The Golden Age of Grotesque is actually one of Manson’s more original conceits. In the months preceding its release he gave a lot of interviews in which he claimed hip hop was going to be a big influence on the record; for example, he cited with admiration Ludacris’s self-appellation of the title “Ass Valedictorian.” But now that the record’s out we’re hearing and seeing a lot of references to Weimar Germany’s cabarets, a favorite muse of Roxy Music, late-glam Bowie, even the Doors.
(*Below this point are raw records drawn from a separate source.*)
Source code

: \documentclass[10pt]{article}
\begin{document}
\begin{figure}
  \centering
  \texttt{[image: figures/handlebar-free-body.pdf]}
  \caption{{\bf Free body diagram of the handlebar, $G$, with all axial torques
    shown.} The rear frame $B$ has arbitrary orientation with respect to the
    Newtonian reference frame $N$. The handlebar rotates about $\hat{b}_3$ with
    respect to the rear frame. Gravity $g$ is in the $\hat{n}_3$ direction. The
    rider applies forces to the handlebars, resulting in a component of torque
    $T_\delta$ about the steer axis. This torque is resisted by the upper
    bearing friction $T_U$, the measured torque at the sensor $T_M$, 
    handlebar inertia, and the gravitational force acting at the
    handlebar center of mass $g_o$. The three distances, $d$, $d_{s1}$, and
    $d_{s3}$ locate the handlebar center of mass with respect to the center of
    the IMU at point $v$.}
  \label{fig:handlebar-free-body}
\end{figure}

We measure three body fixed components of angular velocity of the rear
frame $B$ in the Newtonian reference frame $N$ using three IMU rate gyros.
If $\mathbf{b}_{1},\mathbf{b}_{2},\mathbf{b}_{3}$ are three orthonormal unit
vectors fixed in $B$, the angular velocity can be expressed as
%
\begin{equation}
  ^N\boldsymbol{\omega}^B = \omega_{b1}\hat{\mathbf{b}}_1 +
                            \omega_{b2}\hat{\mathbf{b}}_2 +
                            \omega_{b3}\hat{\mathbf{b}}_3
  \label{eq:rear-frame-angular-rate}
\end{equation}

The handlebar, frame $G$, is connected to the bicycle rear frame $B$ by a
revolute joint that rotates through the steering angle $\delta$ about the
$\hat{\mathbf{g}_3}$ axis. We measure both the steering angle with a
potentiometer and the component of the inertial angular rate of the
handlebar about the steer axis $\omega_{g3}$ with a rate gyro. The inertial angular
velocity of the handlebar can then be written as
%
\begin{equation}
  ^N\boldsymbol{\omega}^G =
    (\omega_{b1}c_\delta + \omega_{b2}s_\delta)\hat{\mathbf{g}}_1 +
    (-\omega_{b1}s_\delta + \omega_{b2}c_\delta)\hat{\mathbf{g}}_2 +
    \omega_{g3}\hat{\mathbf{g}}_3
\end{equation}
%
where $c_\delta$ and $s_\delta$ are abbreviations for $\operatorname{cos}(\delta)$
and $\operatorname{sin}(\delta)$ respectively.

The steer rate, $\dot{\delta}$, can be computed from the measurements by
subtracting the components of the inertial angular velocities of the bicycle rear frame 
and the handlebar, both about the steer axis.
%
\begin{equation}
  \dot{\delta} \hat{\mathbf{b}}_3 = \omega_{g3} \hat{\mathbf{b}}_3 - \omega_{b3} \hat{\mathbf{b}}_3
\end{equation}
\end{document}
What Manson did, as becomes apparent on the record, is draw a parallel between the two scenes so obvious that it’s difficult to see: Both these movements can be summed up in the words “party and bullshit.” The Germans who frittered the nights away while their country slouched toward Bethlehem and the hip hop artists who rap almost exclusively about the size of the rims on their luxury cars while war rages and their fans (and sometimes themselves) are shot in the streets are perhaps the two purest exponents of style-over-substance that popular art has seen in the last hundred years. This fact is, of course, cast into starker relief due to the dire circumstances surrounding these Neroesque figures.
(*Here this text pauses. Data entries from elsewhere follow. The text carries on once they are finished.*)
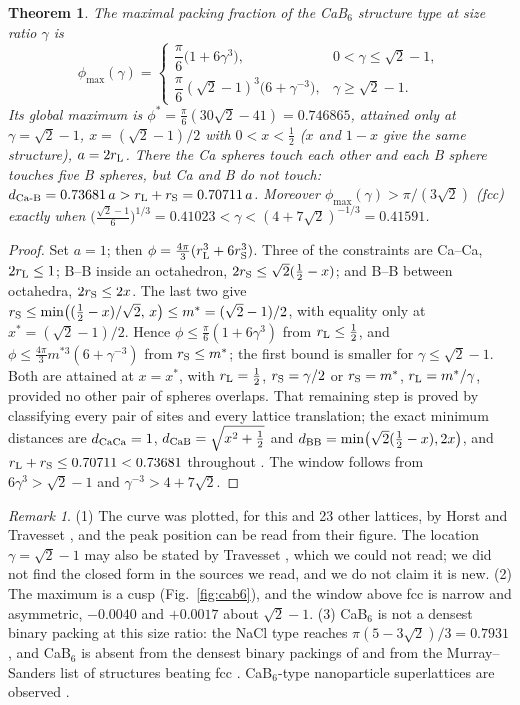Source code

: \documentclass[11pt]{amsart}
\newtheorem{theorem}{Theorem}
\theoremstyle{definition}
\theoremstyle{remark}
\newtheorem{remark}{Remark}
\begin{document}
\begin{theorem}\label{thm:cab6}
The maximal packing fraction of the CaB$_6$ structure type at size ratio $\gamma$ is
\[
\phi_{\max}(\gamma)=\begin{cases}\dfrac{\pi}{6}\bigl(1+6\gamma^3\bigr), & 0<\gamma\le\sqrt2-1,\\[2mm]
\dfrac{\pi}{6}(\sqrt2-1)^3\bigl(6+\gamma^{-3}\bigr), & \gamma\ge\sqrt2-1.\end{cases}
\]
Its global maximum is $\phi^*=\frac{\pi}{6}(30\sqrt2-41)=0.746865$, attained only at $\gamma=\sqrt2-1$, $x=(\sqrt2-1)/2$ with $0<x<\tfrac12$ ($x$ and $1-x$ give the same structure), $a=2r_{\rm L}$. There the Ca spheres touch each other and each B sphere touches five B spheres, but Ca and B do not touch: $d_{\rm Ca\text{-}B}=0.73681\,a>r_{\rm L}+r_{\rm S}=0.70711\,a$. Moreover $\phi_{\max}(\gamma)>\pi/(3\sqrt2)$ (fcc) exactly when $\bigl(\tfrac{\sqrt2-1}{6}\bigr)^{1/3}=0.41023<\gamma<(4+7\sqrt2)^{-1/3}=0.41591$.
\end{theorem}

\begin{proof}
Set $a=1$; then $\phi=\frac{4\pi}{3}(r_{\rm L}^3+6r_{\rm S}^3)$. Three of the constraints are Ca--Ca, $2r_{\rm L}\le1$; B--B inside an octahedron, $2r_{\rm S}\le\sqrt2(\tfrac12-x)$; and B--B between octahedra, $2r_{\rm S}\le2x$. The last two give $r_{\rm S}\le\min\bigl((\tfrac12-x)/\sqrt2,\,x\bigr)\le m^*=(\sqrt2-1)/2$, with equality only at $x^*=(\sqrt2-1)/2$. Hence $\phi\le\frac{\pi}{6}(1+6\gamma^3)$ from $r_{\rm L}\le\frac12$, and $\phi\le\frac{4\pi}{3}m^{*3}(6+\gamma^{-3})$ from $r_{\rm S}\le m^*$; the first bound is smaller for $\gamma\le\sqrt2-1$. Both are attained at $x=x^*$, with $r_{\rm L}=\frac12$, $r_{\rm S}=\gamma/2$ or $r_{\rm S}=m^*$, $r_{\rm L}=m^*/\gamma$, provided no other pair of spheres overlaps. That remaining step is proved by classifying every pair of sites and every lattice translation; the exact minimum distances are $d_{\rm CaCa}=1$, $d_{\rm CaB}=\sqrt{x^2+\tfrac12}$ and $d_{\rm BB}=\min\bigl(\sqrt2(\tfrac12-x),2x\bigr)$, and $r_{\rm L}+r_{\rm S}\le0.70711<0.73681$ throughout \cite{RepoCab6}. The window follows from $6\gamma^3>\sqrt2-1$ and $\gamma^{-3}>4+7\sqrt2$.
\end{proof}

\begin{remark}
(1) The curve was plotted, for this and 23 other lattices, by Horst and Travesset \cite[Fig.~3]{HorstTravesset2016}, and the peak position can be read from their figure. The location $\gamma=\sqrt2-1$ may also be stated by Travesset \cite{Travesset2017}, which we could not read; we did not find the closed form in the sources we read, and we do not claim it is new. (2) The maximum is a cusp (Fig.~\ref{fig:cab6}), and the window above fcc is narrow and asymmetric, $-0.0040$ and $+0.0017$ about $\sqrt2-1$. (3) CaB$_6$ is not a densest binary packing at this size ratio: the NaCl type reaches $\pi(5-3\sqrt2)/3=0.7931$, and CaB$_6$ is absent from the densest binary packings of \cite{Hopkins2012} and from the Murray--Sanders list of structures beating fcc \cite{MurraySanders1980}. CaB$_6$-type nanoparticle superlattices are observed \cite{Shevchenko2006}.
\end{remark}
\end{document}
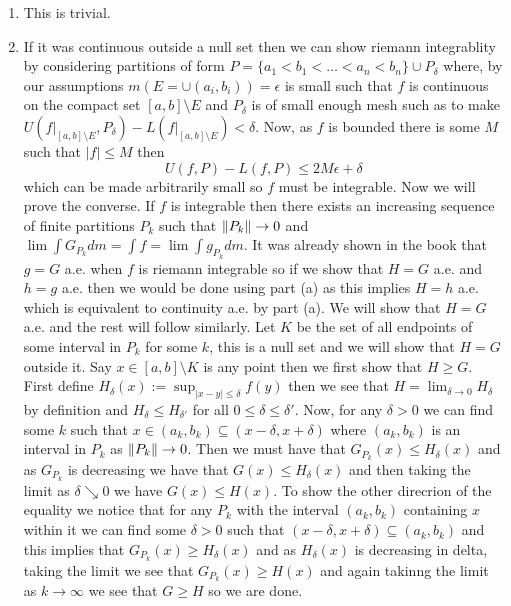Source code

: \documentclass[12pt,a4paper]{article}
\begin{document}
\begin{solution}
\begin{enumerate}[label=\alph*.]
	\item This is trivial.
	\item If it was continuous outside a null set then we can show riemann integrablity by considering partitions of form $P=\{a_1<b_1<\ldots<a_n<b_n\}\cup P_\delta$ where, by our assumptions $m(E=\cup(a_i,b_i))=\epsilon$ is small such that $f$ is continuous on the compact set $[a,b]\setminus E$ and $P_\delta$ is of small enough mesh such as to make $U(f|_{[a,b]\setminus E},P_\delta)-L(f|_{[a,b]\setminus E})<\delta$.
	Now, as $f$ is bounded there is some $M$ such that $|f|\leq M$ then
	$$U(f,P)-L(f,P)\leq 2M\epsilon+\delta$$
	which can be made arbitrarily small so $f$ must be integrable.
	Now we will prove the converse. If $f$ is integrable then there exists an increasing sequence of finite partitions $P_k$ such that $\norm{P_k}\to 0$ and $\lim\int G_{P_k}dm =\int f=\lim\int g_{P_k}dm$. It was already shown in the book that $g=G$ a.e. when $f$ is riemann integrable so if we show that $H=G$ a.e. and $h=g$ a.e. then we would be done using part (a) as this implies $H=h$ a.e. which is equivalent to continuity a.e. by part (a). 
	We will show that $H=G$ a.e. and the rest will follow similarly. Let $K$ be the set of all endpoints of some interval in $P_k$ for some $k$, this is a null set and we will show that $H=G$ outside it. 
	Say $x\in[a,b]\setminus K$ is any point then we first show that $H\geq G.$ 
First define $H_\delta(x):=\sup_{|x-y|\leq\delta}f(y)$ then we see that $H=\lim_{\delta\to 0}H_\delta$ by definition and $H_\delta\leq H_{\delta'}$ for all $0\leq\delta\leq\delta'$. 
Now, for any $\delta>0$ we can find some $k$ such that $x\in(a_k,b_k)\subseteq(x-\delta,x+\delta)$ where $(a_k,b_k)$ is an interval in $P_k$ as $\norm{P_k}\to 0$. 
Then we must have that $G_{P_k}(x)\leq H_\delta(x)$ and as $G_{P_k}$ is decreasing we have that $G(x)\leq H_\delta(x)$ and then taking the limit as $\delta\searrow 0$ we have $G(x)\leq H(x)$. 
To show the other direcrion of the equality we notice that for any $P_k$ with the interval $(a_k,b_k)$ containing $x$ within it we can find some $\delta>0$ such that $(x-\delta,x+\delta)\subseteq(a_k,b_k)$ and this implies that $G_{P_k}(x)\geq H_\delta(x)$ and as $H_\delta(x)$ is decreasing in delta, taking the limit we see that $G_{P_k}(x)\geq H(x)$ and again takinng the limit as $k\to\infty$ we see that $G\geq H$ so we are done.
\end{enumerate}
\end{solution}
\end{document}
So Manson and his compatriots (who, with the apparently forced departure of longtime bassist, co-writer and best-friend Twiggy Ramirez, are looking increasingly like a remake of Village of the Damned as costumed by Jean-Paul Gaultier) indulge in the slick production, spastic beats, murky bass, tossed-off ball-court insults and cunning wordplay of hip-pop, weave in the glamour, excess, martial overtones and polymorphous perversity of cabaret, and come up with a pretty riveting brand of frightening metal. Highlights include the opening “Thaeter,” which in the grand tradition of creepy Manson album-openers sounds precisely like the tuning-up of the house band in hell; the first real song “This Is the New Shit,” which, surprisingly, is actually true; the final real song, “Vodevil” (pronounced “vaudeville,” you see); and the wonderful title track, which sounds an awful lot like an outtake from the darkest days of Bowie‘s Aladdin Sane or Diamond Dogs period and features the boast “We’re the Low Art Gloominati and we aim to depress.” Believe me, I’d have been depressed if this record wasn’t as good as it was.
Interestingly, another mercurial artiste came out with an idiosyncratic take on hip-pop right around the same time as Manson. Prince Paul (he of De La Soul and the incomparable Handsome Boy Modeling School) made Politics of the Business as a test to see if, despite his using all the production techniques and cliches of his jiggier peers, he’d still get shunned by radio and video simply by virtue of being Prince Paul. Naturally he uses the cliches a billion times better than anyone else–“Original Chryme Pays” features a verse from one of the Beatnuts about how he’s trained his children to help him shoplift clothing from department stores; how’s that for an original gangsta?–so naturally no one’s playing the record. A cryin’ shame: the Neptunes-worthy hookiness of “Make Room,” the blistering verse from Guru on “Not Tryin’ to Hear That,” and the hysterical wishlist rattled off by Kardinal Offishall on “What I Need” all deserve heavy rotation. (Look for a cameo by Ralph Nader, of sorts… apparently a friend of Paul’s who was slated to DJ at Nader’s MSG rally was asked to bring his own turntables. “He can’t rent turntables and he’s gonna run the country?” Yet another reason for Gore voters to dislike the ol’ spoiler.)